═══ Source information

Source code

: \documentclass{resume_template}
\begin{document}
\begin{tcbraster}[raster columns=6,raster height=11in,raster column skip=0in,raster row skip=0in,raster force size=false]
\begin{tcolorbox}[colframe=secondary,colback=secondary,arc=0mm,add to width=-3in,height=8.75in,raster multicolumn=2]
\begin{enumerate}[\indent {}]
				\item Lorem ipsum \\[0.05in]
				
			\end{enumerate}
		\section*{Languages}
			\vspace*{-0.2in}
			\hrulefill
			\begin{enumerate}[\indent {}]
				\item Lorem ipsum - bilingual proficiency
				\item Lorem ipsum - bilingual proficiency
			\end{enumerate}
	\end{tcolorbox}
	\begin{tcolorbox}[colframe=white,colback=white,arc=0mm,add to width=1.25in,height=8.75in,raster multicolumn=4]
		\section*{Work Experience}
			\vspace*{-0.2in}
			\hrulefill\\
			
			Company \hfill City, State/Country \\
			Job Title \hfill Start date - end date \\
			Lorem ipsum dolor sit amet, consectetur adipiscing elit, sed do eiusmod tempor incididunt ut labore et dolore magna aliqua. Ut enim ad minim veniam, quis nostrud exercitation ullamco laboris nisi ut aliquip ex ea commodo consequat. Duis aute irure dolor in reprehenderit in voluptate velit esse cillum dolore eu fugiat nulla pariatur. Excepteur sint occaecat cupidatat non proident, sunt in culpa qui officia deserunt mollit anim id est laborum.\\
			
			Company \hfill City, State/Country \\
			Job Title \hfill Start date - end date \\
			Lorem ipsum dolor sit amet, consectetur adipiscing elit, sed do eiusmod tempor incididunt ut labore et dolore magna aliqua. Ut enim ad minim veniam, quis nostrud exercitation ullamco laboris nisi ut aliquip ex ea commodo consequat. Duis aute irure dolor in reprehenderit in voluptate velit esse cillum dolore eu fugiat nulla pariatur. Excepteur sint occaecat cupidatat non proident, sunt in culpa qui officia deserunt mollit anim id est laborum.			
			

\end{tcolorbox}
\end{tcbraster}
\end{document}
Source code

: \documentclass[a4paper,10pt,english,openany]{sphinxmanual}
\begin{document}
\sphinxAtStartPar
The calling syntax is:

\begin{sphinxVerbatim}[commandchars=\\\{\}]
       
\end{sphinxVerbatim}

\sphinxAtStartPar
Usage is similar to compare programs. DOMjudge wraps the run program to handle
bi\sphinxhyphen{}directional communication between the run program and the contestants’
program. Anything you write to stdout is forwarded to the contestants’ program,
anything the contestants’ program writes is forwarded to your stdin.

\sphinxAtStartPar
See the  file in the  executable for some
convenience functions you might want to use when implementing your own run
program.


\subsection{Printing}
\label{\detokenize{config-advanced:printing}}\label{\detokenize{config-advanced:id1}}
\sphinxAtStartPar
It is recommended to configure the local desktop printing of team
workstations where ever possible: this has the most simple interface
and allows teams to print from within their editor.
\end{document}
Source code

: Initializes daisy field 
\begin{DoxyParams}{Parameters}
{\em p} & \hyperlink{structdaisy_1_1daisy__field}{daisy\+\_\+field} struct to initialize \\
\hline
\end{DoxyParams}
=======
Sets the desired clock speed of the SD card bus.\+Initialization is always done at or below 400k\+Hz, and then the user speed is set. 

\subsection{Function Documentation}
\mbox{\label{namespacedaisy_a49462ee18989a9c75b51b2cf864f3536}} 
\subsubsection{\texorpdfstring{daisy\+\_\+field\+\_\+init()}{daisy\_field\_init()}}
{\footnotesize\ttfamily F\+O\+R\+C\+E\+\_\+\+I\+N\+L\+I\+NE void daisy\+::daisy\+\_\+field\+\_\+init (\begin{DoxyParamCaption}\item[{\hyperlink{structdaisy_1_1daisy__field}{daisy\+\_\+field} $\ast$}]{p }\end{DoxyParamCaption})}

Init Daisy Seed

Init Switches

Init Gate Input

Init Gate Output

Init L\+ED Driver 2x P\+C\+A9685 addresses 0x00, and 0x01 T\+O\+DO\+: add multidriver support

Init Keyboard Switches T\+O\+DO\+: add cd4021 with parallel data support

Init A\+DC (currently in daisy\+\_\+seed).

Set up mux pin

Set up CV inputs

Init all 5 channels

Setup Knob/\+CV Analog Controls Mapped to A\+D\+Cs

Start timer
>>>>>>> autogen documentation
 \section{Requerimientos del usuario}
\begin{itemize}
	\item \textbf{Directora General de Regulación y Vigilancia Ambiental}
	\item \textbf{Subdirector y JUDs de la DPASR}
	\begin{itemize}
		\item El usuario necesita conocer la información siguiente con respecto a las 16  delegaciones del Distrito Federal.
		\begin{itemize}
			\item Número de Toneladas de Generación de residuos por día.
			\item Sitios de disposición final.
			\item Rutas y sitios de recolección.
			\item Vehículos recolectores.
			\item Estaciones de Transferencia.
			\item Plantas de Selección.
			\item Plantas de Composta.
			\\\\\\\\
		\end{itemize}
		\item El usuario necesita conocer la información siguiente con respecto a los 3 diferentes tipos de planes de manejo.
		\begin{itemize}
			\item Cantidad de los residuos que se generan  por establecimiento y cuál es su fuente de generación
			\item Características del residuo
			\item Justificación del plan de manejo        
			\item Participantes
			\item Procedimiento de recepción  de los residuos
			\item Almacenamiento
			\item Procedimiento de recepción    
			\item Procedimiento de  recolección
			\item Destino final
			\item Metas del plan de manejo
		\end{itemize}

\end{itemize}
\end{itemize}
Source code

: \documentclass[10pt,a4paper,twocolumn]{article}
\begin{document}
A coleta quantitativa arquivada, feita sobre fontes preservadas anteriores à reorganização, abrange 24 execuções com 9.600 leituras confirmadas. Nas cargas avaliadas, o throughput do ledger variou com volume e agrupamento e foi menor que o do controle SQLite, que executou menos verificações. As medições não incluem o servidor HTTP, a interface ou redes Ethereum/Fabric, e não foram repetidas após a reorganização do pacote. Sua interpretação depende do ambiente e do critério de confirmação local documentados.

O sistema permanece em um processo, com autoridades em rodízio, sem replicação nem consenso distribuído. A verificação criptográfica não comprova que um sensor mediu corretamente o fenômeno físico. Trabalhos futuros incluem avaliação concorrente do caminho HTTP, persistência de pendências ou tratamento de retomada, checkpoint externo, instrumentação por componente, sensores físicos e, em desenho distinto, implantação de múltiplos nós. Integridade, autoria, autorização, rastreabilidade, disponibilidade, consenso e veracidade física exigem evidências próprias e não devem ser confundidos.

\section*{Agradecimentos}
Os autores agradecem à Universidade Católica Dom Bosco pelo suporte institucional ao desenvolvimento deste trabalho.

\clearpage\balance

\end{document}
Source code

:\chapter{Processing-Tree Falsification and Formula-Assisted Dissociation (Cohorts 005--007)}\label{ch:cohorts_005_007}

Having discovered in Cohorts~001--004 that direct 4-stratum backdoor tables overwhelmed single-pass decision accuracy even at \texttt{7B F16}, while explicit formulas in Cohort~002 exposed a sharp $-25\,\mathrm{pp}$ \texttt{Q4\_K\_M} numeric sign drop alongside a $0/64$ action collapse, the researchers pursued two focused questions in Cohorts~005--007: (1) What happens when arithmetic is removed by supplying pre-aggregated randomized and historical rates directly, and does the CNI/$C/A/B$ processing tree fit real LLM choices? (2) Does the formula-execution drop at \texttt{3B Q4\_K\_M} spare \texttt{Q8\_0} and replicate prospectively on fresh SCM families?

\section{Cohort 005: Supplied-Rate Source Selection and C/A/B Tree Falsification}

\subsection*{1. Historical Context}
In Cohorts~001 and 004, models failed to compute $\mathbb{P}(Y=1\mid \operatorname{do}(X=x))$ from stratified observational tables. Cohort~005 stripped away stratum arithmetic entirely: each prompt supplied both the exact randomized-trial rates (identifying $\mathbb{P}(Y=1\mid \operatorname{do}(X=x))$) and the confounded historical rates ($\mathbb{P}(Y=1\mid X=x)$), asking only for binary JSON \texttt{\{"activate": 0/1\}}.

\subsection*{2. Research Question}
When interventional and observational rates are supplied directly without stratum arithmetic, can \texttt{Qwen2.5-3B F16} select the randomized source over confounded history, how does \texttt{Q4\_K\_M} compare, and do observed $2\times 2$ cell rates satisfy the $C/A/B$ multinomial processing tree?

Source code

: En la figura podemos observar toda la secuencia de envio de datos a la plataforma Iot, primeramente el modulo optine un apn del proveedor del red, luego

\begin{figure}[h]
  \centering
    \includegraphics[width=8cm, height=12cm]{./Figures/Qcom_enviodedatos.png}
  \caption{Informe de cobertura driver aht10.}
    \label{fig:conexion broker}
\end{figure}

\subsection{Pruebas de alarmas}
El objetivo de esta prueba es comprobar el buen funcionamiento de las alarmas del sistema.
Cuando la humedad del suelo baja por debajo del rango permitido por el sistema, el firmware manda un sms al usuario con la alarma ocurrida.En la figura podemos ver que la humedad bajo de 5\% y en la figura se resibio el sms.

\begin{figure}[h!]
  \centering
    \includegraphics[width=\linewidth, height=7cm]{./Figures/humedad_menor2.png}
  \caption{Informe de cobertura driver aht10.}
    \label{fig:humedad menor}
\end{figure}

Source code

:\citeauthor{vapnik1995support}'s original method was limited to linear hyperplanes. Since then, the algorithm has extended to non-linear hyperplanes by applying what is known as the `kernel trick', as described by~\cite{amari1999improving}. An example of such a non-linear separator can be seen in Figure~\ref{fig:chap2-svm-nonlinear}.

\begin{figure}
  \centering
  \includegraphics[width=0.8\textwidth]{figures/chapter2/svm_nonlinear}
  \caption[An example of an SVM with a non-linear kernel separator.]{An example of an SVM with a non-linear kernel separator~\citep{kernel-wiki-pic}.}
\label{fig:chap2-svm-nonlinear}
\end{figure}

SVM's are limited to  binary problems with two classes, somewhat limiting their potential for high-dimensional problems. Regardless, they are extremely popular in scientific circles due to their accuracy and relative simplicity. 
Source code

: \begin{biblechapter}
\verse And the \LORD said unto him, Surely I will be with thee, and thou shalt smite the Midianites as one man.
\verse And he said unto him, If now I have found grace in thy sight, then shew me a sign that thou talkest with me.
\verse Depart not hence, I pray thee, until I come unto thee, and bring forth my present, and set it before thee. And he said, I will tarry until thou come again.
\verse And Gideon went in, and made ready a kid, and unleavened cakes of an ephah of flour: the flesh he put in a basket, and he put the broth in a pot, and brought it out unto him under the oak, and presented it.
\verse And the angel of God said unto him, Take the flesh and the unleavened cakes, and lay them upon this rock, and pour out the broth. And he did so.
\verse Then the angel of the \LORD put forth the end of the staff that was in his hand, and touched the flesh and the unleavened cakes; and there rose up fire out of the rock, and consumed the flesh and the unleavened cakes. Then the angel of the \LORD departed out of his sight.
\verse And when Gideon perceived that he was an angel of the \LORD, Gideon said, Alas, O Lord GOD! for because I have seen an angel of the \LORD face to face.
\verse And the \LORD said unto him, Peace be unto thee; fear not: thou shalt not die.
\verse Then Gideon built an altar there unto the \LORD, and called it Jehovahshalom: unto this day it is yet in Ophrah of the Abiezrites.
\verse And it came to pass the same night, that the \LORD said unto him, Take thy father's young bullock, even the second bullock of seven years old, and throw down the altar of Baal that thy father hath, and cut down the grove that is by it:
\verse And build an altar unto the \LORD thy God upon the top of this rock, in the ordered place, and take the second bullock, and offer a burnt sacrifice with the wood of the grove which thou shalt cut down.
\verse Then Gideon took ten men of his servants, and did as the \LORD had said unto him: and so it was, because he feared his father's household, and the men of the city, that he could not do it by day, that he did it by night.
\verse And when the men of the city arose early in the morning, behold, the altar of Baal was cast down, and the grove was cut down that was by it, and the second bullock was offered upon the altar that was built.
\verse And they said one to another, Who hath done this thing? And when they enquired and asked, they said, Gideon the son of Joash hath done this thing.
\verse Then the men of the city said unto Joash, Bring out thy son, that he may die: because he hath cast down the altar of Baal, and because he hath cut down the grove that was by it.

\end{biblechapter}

══════

* _What this task involves_
How many lines of the listing above carry the string "recepción"? Report that number with no other text.

* _Response_
2